2. Banking fees can be costly
When you’re running a business, it’s incredibly important to be smart about your spending—you only want to spend money on things that will benefit your business.
Finding an affordable business banking option, however, isn’t always easy. You might find one that doesn’t charge monthly maintenance fees—but only if you maintain a minimum balance. Even then, you may incur overdraft fees, transaction fees, or countless other charges that eat into your profits. In 2018, the top five U.S. banks earned over $1 billion in checking account fees.
Most business bank options aren’t really supportive of cost-conscious small businesses (much less companies that are pre-revenue). And that can cause a lot of frustration for founders, who end up paying too much for services that don’t provide real value.
3. Payments and transfers can be slow
Cashflow is critical for entrepreneurs, and business owners often need the ability to move money quickly to pay employees or vendors. This is especially painful if you don’t have a lot of cash cushion. The problem is that the banking system isn’t really designed to move money quickly. Instead, it has standard timelines that exist to reduce risk for the banks themselves.

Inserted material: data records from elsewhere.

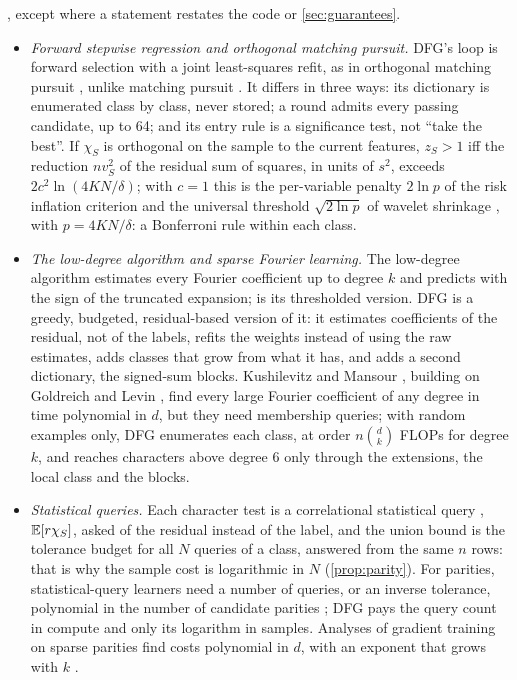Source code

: , except where a statement restates the code or \cref{sec:guarantees}.
\begin{itemize}
\item \emph{Forward stepwise regression and orthogonal matching pursuit.} DFG's loop is forward selection with a joint least-squares refit, as in orthogonal matching pursuit \cite{pati1993orthogonal}, unlike matching pursuit \cite{mallat1993matching}. It differs in three ways: its dictionary is enumerated class by class, never stored; a round admits every passing candidate, up to 64; and its entry rule is a significance test, not ``take the best''. If $\chi_S$ is orthogonal on the sample to the current features, $z_S>1$ iff the reduction $nv_S^2$ of the residual sum of squares, in units of $s^2$, exceeds $2c^2\ln(4KN/\delta)$; with $c=1$ this is the per-variable penalty $2\ln p$ of the risk inflation criterion \cite{foster1994risk} and the universal threshold $\sqrt{2\ln p}$ of wavelet shrinkage \cite{donoho1994ideal}, with $p=4KN/\delta$: a Bonferroni rule within each class.
\item \emph{The low-degree algorithm and sparse Fourier learning.} The low-degree algorithm \cite{linial1993constant} estimates every Fourier coefficient up to degree $k$ and predicts with the sign of the truncated expansion;  is its thresholded version. DFG is a greedy, budgeted, residual-based version of it: it estimates coefficients of the residual, not of the labels, refits the weights instead of using the raw estimates, adds classes that grow from what it has, and adds a second dictionary, the signed-sum blocks. Kushilevitz and Mansour \cite{kushilevitz1993learning}, building on Goldreich and Levin \cite{goldreich1989hardcore}, find every large Fourier coefficient of any degree in time polynomial in $d$, but they need membership queries; with random examples only, DFG enumerates each class, at order $n\binom dk$ FLOPs for degree $k$, and reaches characters above degree 6 only through the extensions, the local class and the blocks.
\item \emph{Statistical queries.} Each character test is a correlational statistical query \cite{bshouty2002using,kearns1998sq}, $\E[r\chi_S]$, asked of the residual instead of the label, and the union bound is the tolerance budget for all $N$ queries of a class, answered from the same $n$ rows: that is why the sample cost is logarithmic in $N$ (\cref{prop:parity}). For parities, statistical-query learners need a number of queries, or an inverse tolerance, polynomial in the number of candidate parities \cite{blum1994weakly}; DFG pays the query count in compute and only its logarithm in samples. Analyses of gradient training on sparse parities find costs polynomial in $d$, with an exponent that grows with $k$ \cite{barak2022hidden,abbe2023leap}.

\end{itemize}
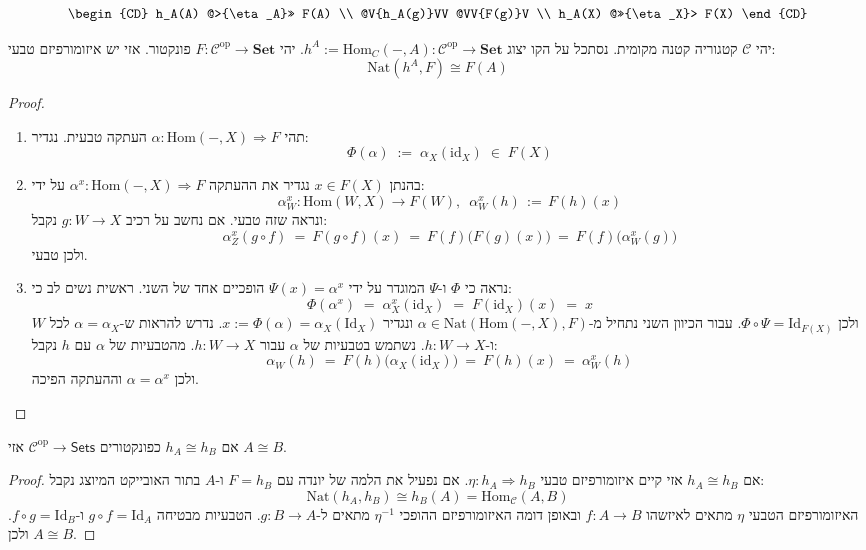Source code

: \documentclass{tstextbook}
\begin{document}
$$\begin{CD} h_A(A) @>{\eta_A}>> F(A) \\ @V{h_A(g)}VV @VV{F(g)}V \\ h_A(X) @>>{\eta_X}> F(X) \end{CD} $$

\begin{proposition}
יהי \(\mathcal{C}\) קטגוריה קטנה מקומית. נסתכל על הקו יצוג \(h^{A}:=\mathrm{Hom}_{C}(-,A):{\mathcal C}^{\mathrm{op}}\to\mathbf{Set}\). יהי \(F: \mathcal{C}^{\mathrm{op}} \to \mathbf{Set}\) פונקטור. אזי יש איזומורפיזם טבעי:
$$\mathrm{Nat}(h^{A},F)\cong F(A)$$

\end{proposition}
\begin{proof}
  \begin{enumerate}
    \item תהי \(\alpha:\mathrm{Hom}(-,X)\Rightarrow F\) העתקה טבעית. נגדיר: 
$$\Phi(\alpha)\;:=\;\alpha_{X}(\mathrm{id}_{X})\;\in\;F(X)$$


    \item בהנתן \(x \in F(X)\) נגדיר את ההעתקה \(\alpha^{x}:\mathrm{Hom}(-,X)\Rightarrow F\) על ידי: 
$$\alpha_{W}^{x}:\mathrm{Hom}(W,X)\to F(W),\,\,\,\alpha_{W}^{x}(h)\,:=\,F(h)(x)$$
ונראה שזה טבעי. אם נחשב על רכיב \(g:W\to X\) נקבל:
$$\alpha_{Z}^{x}(g\circ f)\:=\:F(g\circ f)(x)\:=\:F(f)\bigl(F(g)(x)\bigr)\:=\:F(f)\bigl(\alpha_{W}^{x}(g)\bigr)$$
ולכן טבעי.


    \item נראה כי \(\Phi\) ו-\(\Psi\) המוגדר על ידי \(\Psi(x)=\alpha^{x}\) הופכיים אחד של השני. ראשית נשים לב כי: 
$$\Phi(\alpha^{x})\;=\;\alpha_{X}^{x}(\mathrm{id}_{X})\;=\;F(\mathrm{id}_{X})(x)\;=\;x$$
ולכן \(\Phi \circ \Psi=\mathrm{Id}_{F(X)}\). עבור הכיוון השני נתחיל מ-\(\alpha \in \mathrm{Nat}\left( \mathrm{Hom}(-,X),F \right)\) ונגדיר \(x:= \Phi\left( \alpha \right)=\alpha_{X}\left( \mathrm{Id}_{X} \right)\). נדרש להראות ש-\(\alpha=\alpha_{X}\) לכל \(W\) ו-\(h:W\to X\). נשתמש בטבעיות של \(\alpha\) עבור \(h:W\to X\). מהטבעיות של \(\alpha\) עם \(h\) נקבל:
$$\alpha_{W}(h)\:=\:F(h)\big(\alpha_{X}(\mathrm{id}_{X})\big)\:=\:F(h)(x)\:=\:\alpha_{W}^{x}(h)$$
ולכן \(\alpha=\alpha^{x}\) וההעתקה הפיכה.


  \end{enumerate}
\end{proof}
\begin{proposition}
אם \(h_{A}\cong h_{B}\) כפונקטורים \(\mathcal{C}^{\text{op}}\to \mathsf{Sets}\) אזי \(A\cong B\).

\end{proposition}
\begin{proof}
אם \(h_{A}\cong h_{B}\) אזי קיים איזומורפיזם טבעי \(\eta:h_{A}\Rightarrow h_{B}\). אם נפעיל את הלמה של יונדה עם \(F=h_{B}\) ו-\(A\) בתור האובייקט המיוצג נקבל:
$$\mathrm{Nat}(h_{A},h_{B})\cong h_{B}(A)=\mathrm{Hom}_{\mathcal{C} }(A,B)$$
האיזומורפיזם הטבעי \(\eta\) מתאים לאיזשהו \(f:A\to B\) ובאופן דומה האיזומורפיזם ההופכי \(\eta ^{-1}\) מתאים ל-\(g:B\to A\). הטבעיות מבטיחה \(g \circ f=\mathrm{Id}_{A}\) ו-\(f \circ g=\mathrm{Id}_{B}\). ולכן \(A\cong B\).

\end{proof}
\end{document}
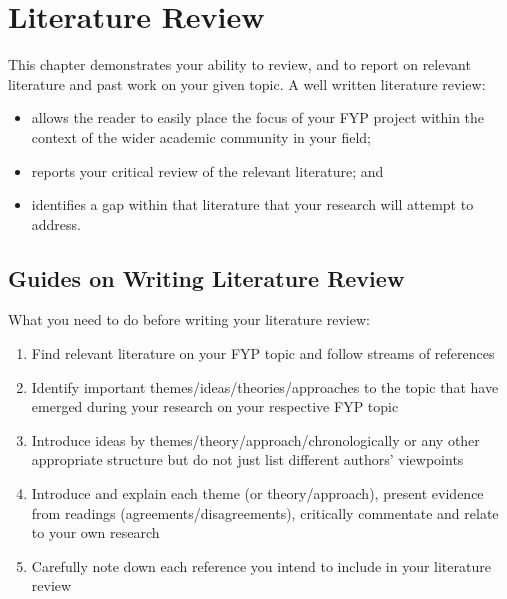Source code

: \chapter{Literature Review}
This chapter demonstrates your ability to review, and to report on relevant literature and past work on your given topic. A well written literature review:

\begin{itemize}
	\item allows the reader to easily place the focus of your FYP project within the context of the wider academic community in your field;
	\item reports your critical review of the relevant literature; and
	\item identifies a gap within that literature that your research will attempt to address.
\end{itemize}

\section{Guides on Writing Literature Review}
What you need to do before writing your literature review:

\begin{enumerate}
	\item Find relevant literature on your FYP topic and follow streams of references
	\item Identify important themes/ideas/theories/approaches to the topic that have emerged during your research on your respective FYP topic
	\item Introduce ideas by themes/theory/approach/chronologically or any other appropriate structure but do not just list different authors’ viewpoints
	\item Introduce and explain each theme (or theory/approach), present evidence from readings (agreements/disagreements), critically commentate and relate to your own research
	\item Carefully note down each reference you intend to include in your literature review
\end{enumerate}
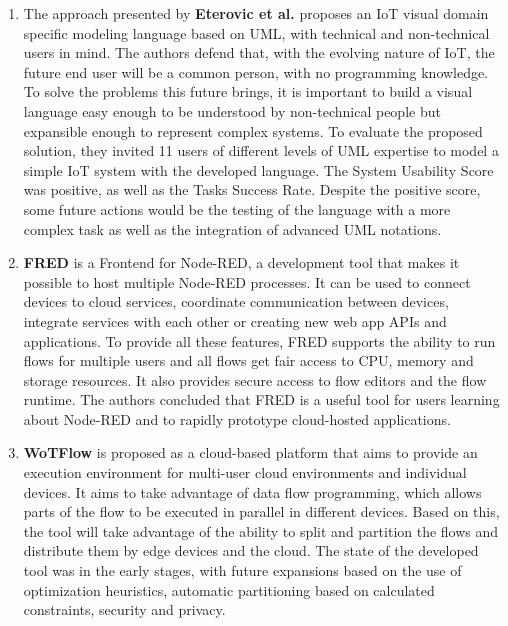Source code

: \begin{enumerate}
    \item The approach presented by \textbf{Eterovic et al.} \cite{vpl_uml} proposes an IoT visual domain specific modeling language based on UML, with technical and non-technical users in mind. The authors defend that, with the evolving nature of IoT, the future end user will be a common person, with no programming knowledge. To solve the problems this future brings, it is important to build a visual language easy enough to be understood by non-technical people but expansible enough to represent complex systems. To evaluate the proposed solution, they invited 11 users of different levels of UML expertise to model a simple IoT system with the developed language. The System Usability Score was positive, as well as the Tasks Success Rate. Despite the positive score, some future actions would be the testing of the language with a more complex task as well as the integration of advanced UML notations.
    \item \textbf{FRED} \cite{fred} is a Frontend for Node-RED, a development tool that makes it possible to host multiple Node-RED processes. It can be used to connect devices to cloud services, coordinate communication between devices, integrate services with each other or creating new web app APIs and applications. To provide all these features, FRED supports the ability to run flows for multiple users and all flows get fair access to CPU, memory and storage resources. It also provides secure access to flow editors and the flow runtime. The authors concluded that FRED is a useful tool for users learning about Node-RED and to rapidly prototype cloud-hosted applications.
    \item \textbf{WoTFlow} \cite{wotflow_dnr} is proposed as a cloud-based platform that aims to provide an execution environment for multi-user cloud environments and individual devices. It aims to take advantage of data flow programming, which allows parts of the flow to be executed in parallel in different devices. Based on this, the tool will take advantage of the ability to split and partition the flows and distribute them by edge devices and the cloud. The state of the developed tool was in the early stages, with future expansions based on the use of optimization heuristics, automatic partitioning based on calculated constraints, security and privacy.

\end{enumerate}
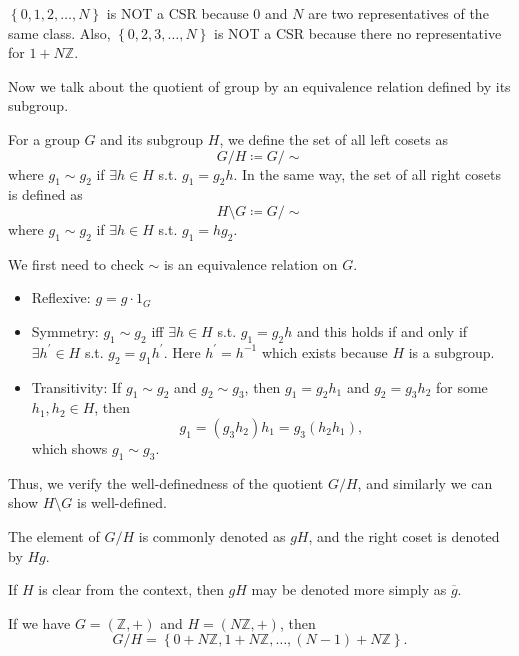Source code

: \begin{eg}
    \(\left\{ 0,1,2, \dots ,N \right\} \) is NOT a CSR because \(0\) and \(N\) are two representatives of the same class. Also, \(\left\{ 0, 2,3, \dots , N \right\} \) is NOT a CSR because there no representative for \(1 + N \mathbb{Z} \).      
\end{eg}

Now we talk about the quotient of group by an equivalence relation defined by its subgroup. 

\begin{definition}
    For a group \(G\) and its subgroup \(H\), we define the set of all left cosets as 
    \[
        G / H \coloneqq  G / \sim 
    \] where \(g_1 \sim g_2\) if \(\exists h \in H\) s.t. \(g_1 = g_2 h\). In the same way, the set of all right cosets is defined as 
    \[
        H \setminus G \coloneqq G / \sim 
    \]  where \(g_1 \sim g_2\) if \(\exists h \in H\) s.t. \(g_1 = h g_2\).      
\end{definition}

We first need to check \(\sim \) is an equivalence relation on \(G\). 
\begin{itemize}
    \item Reflexive: \(g = g \cdot 1_G\) 
    \item Symmetry: \(g_1 \sim g_2\) iff \(\exists h \in H\) s.t. \(g_1 = g_2 h\) and this holds if and only if \(\exists h^{\prime} \in H\) s.t. \( g_2 = g_1 h^{\prime} \). Here \(h^{\prime} = h^{-1} \) which exists because \(H\) is a subgroup. 
    \item Transitivity: If \(g_1 \sim g_2\) and \(g_2 \sim g_3\), then \(g_1 = g_2 h_1 \) and \(g_2 = g_3 h_2\) for some \(h_1, h_2 \in H\), then 
    \[
        g_1 = (g_3 h_2)h_1 = g_3 (h_2 h_1),
    \]  which shows \(g_1 \sim g_3\).         
\end{itemize}  
Thus, we verify the well-definedness of the quotient \(G / H\), and similarly we can show \(H \setminus G\) is well-defined. 

\begin{notation}
    The element of \(G / H \) is commonly denoted as \(gH\), and the right coset is denoted by \(Hg\).    
\end{notation}

\begin{note}
    If \(H\) is clear from the context, then \(gH\) may be denoted more simply as \(\overline{g} \). 
\end{note}  

\begin{eg}
    If we have \(G = (\mathbb{Z} , +)\) and \(H = (N \mathbb{Z} , +)\), then 
    \[
        G / H = \left\{ 0 + N \mathbb{Z} , 1 + N \mathbb{Z} , \dots , (N - 1) + N \mathbb{Z}  \right\}. 
    \]
\end{eg}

This has been changing, slowly, for consumer products. Over the past few years, we’ve been seeing instant P2P (person to person) transfers with services like Venmo and Cash App. However, the industry has been much slower to offer these types of services for business accounts, in part because of worries that it will cut into profit margins on products like wire transfers.
We’re just starting to see this change, and I believe we’re going to see an industry-wide focus on faster payments and transfers for business accounts in the near future.
4. Banks have a purely transactional relationship with their customers
Banks, for so long, have only offered transactional services: storing your money and providing you with access to capital. There hasn’t been a focus on offering more value—unless you have a huge corporate account with a high balance, in which case you’ll get a relationship manager who provides customized attention and advice.
As a founder, you shouldn’t have to have a million dollars in your account in order to feel valued and supported by your bank. I believe that banks need to move beyond this purely transactional relationship with their customers and start thinking critically about ways they can offer value beyond banking.
5. Business banking should break down barriers, not create them
Ultimately, all these hurdles stem from the fact that traditional banks aren’t in touch with modern small businesses. Entrepreneurs — and particularly entrepreneurs in the digital economy — expect immediate, straightforward, and valuable services from any institution they do business with. Banking should be no exception.
There’s hope, however: although these hurdles are real and present today, I believe the industry is evolving. We’re seeing new, digital-first banking options like my company, Azlo. With new technology and increased competition, established banks are also slowly course-correcting and starting to imitate the more transparent, mobile, and customer-friendly approach of their new competitors. We’re already seeing these barriers start to break down—and eventually, they’ll cease to exist.